The response has to reproduce all entries exactly while excluding their pictures.

▶ [Collected data]

● ● ●

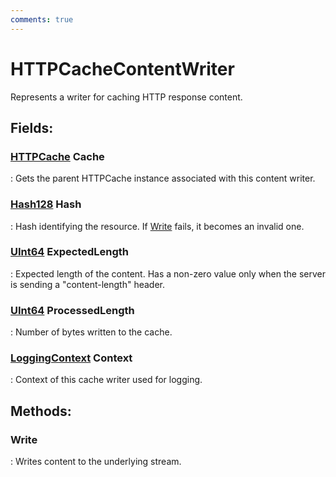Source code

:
 ```yaml
---
comments: true
---
```

# HTTPCacheContentWriter

Represents a writer for caching HTTP response content. 

## **Fields**:
### **[HTTPCache](HTTPCache.md) Cache**
: Gets the parent HTTPCache instance associated with this content writer. 
### **[Hash128](https://docs.unity3d.com/ScriptReference/Hash128.html) Hash**
: Hash identifying the resource. If [Write](#write) fails, it becomes an invalid one. 
### **[UInt64](https://learn.microsoft.com/en-us/dotnet/api/System.UInt64) ExpectedLength**
: Expected length of the content. Has a non-zero value only when the server is sending a "content-length" header. 
### **[UInt64](https://learn.microsoft.com/en-us/dotnet/api/System.UInt64) ProcessedLength**
: Number of bytes written to the cache. 
### **[LoggingContext](../Logger/LoggingContext.md) Context**
: Context of this cache writer used for logging. 
## **Methods**:

### **Write**
: Writes content to the underlying stream.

● ● ●

▶ [ANSWER]
Source code

:
 ```yaml
---
comments: true
---
```

# HTTPCacheContentWriter

Represents a writer for caching HTTP response content. 

## **Fields**:
### **[HTTPCache](HTTPCache.md) Cache**
: Gets the parent HTTPCache instance associated with this content writer. 
### **[Hash128](https://docs.unity3d.com/ScriptReference/Hash128.html) Hash**
: Hash identifying the resource. If [Write](#write) fails, it becomes an invalid one. 
### **[UInt64](https://learn.microsoft.com/en-us/dotnet/api/System.UInt64) ExpectedLength**
: Expected length of the content. Has a non-zero value only when the server is sending a "content-length" header. 
### **[UInt64](https://learn.microsoft.com/en-us/dotnet/api/System.UInt64) ProcessedLength**
: Number of bytes written to the cache. 
### **[LoggingContext](../Logger/LoggingContext.md) Context**
: Context of this cache writer used for logging. 
## **Methods**:

### **Write**
: Writes content to the underlying stream.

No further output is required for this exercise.